This paper explains the needs (or if you dare to agree to call them that, requirements) that we have for guaranteed-enforced contract assertions.
Multiple users in WG21 and outside it report a need to have contract assertions that are always enforced, either with the 'enforce' semantic or the 'quick_enforce' semantic.
Such contract assertions are a memory-safety facility. That is why they need to be always-enforced, so that the subsequent code that they protect is guaranteed not to be entered if the predicate of the assertion evaluates to false.
This is similar to the requirements of a hardened standard library. It's paramount that when hardened, violations of hardened preconditions never ever lead to the library function to be entered, possibly hitting undefined behavior in the function.
The requirements here are fundamentally different from the ones of P2900 contracts. The next section goes into more detail on that.

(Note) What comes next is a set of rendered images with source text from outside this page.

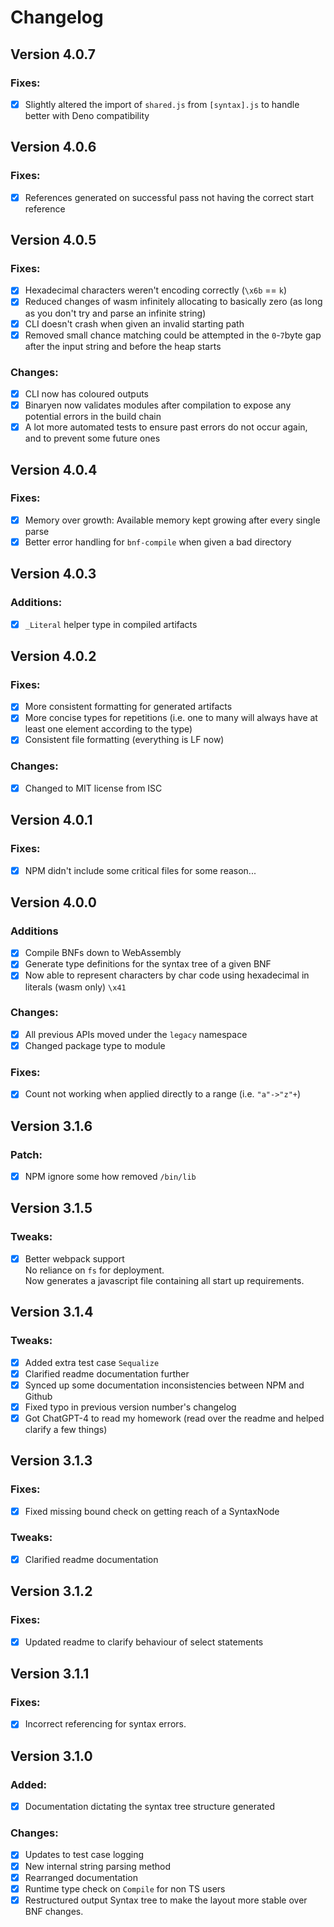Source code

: # Changelog

## Version 4.0.7

### Fixes:
  - [x] Slightly altered the import of `shared.js` from `[syntax].js` to handle better with Deno compatibility

## Version 4.0.6

### Fixes:
  - [x] References generated on successful pass not having the correct start reference

## Version 4.0.5

### Fixes:
  - [x] Hexadecimal characters weren't encoding correctly (`\x6b` == `k`)
  - [x] Reduced changes of wasm infinitely allocating to basically zero (as long as you don't try and parse an infinite string)
  - [x] CLI doesn't crash when given an invalid starting path
  - [x] Removed small chance matching could be attempted in the `0`-`7`byte gap after the input string and before the heap starts

### Changes:
  - [x] CLI now has coloured outputs
  - [x] Binaryen now validates modules after compilation to expose any potential errors in the build chain
  - [x] A lot more automated tests to ensure past errors do not occur again, and to prevent some future ones

## Version 4.0.4

### Fixes:
  - [x] Memory over growth: Available memory kept growing after every single parse
  - [x] Better error handling for `bnf-compile` when given a bad directory

## Version 4.0.3

### Additions:
  - [x] `_Literal` helper type in compiled artifacts

## Version 4.0.2

### Fixes:
  - [x] More consistent formatting for generated artifacts
  - [x] More concise types for repetitions (i.e. one to many will always have at least one element according to the type)
  - [x] Consistent file formatting (everything is LF now)

### Changes:
  - [x] Changed to MIT license from ISC

## Version 4.0.1

### Fixes:
  - [x] NPM didn't include some critical files for some reason...

## Version 4.0.0

### Additions
  - [x] Compile BNFs down to WebAssembly
  - [x] Generate type definitions for the syntax tree of a given BNF
  - [x] Now able to represent characters by char code using hexadecimal in literals (wasm only) `\x41`

### Changes:
  - [x] All previous APIs moved under the `legacy` namespace
  - [x] Changed package type to module

### Fixes:
  - [x] Count not working when applied directly to a range (i.e. `"a"->"z"+`)

## Version 3.1.6

### Patch:
 - [x] NPM ignore some how removed `/bin/lib`

## Version 3.1.5

### Tweaks:
 - [x] Better webpack support  
    No reliance on `fs` for deployment.  
    Now generates a javascript file containing all start up requirements.

## Version 3.1.4

### Tweaks:
 - [x] Added extra test case `Sequalize`
 - [x] Clarified readme documentation further
 - [x] Synced up some documentation inconsistencies between NPM and Github
 - [x] Fixed typo in previous version number's changelog
 - [x] Got ChatGPT-4 to read my homework (read over the readme and helped clarify a few things)

## Version 3.1.3

### Fixes:
 - [x] Fixed missing bound check on getting reach of a SyntaxNode

### Tweaks:
 - [x] Clarified readme documentation

## Version 3.1.2
### Fixes:
 - [x] Updated readme to clarify behaviour of select statements

## Version 3.1.1
### Fixes:
 - [x] Incorrect referencing for syntax errors.

## Version 3.1.0

### Added:
 - [x] Documentation dictating the syntax tree structure generated

### Changes:
 - [x] Updates to test case logging
 - [x] New internal string parsing method
 - [x] Rearranged documentation
 - [x] Runtime type check on `Compile` for non TS users
 - [x] Restructured output Syntax tree to make the layout more stable over BNF changes.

A guaranteed assertion must be enforced at least once, but that turns out to be exactly once. The reason for this is that since these assertions are always-enforced, that needs to be as low-overhead as possible, to avoid suggesting to users that there's a performance reason *not* to use them. Granted, while deployment experience with such assertions suggests that such performance reasons do not actually exist, a significant reason for that is that the deployed solutions do not enforce the assertions any more times than exactly once.
A guaranteed function contract assertion must be enforced even if the call to a function is indirect. Both for free functions and member functions, so calls via pointers to functions and via pointers to member functions also have to enforce the assertions. Otherwise the desired guarantee is lost, and the function contract assertion doesn't provide the memory-safety it has to provide.
That means that *semantically*, the assertions have to be enforced as-if they are enforced in the function definition.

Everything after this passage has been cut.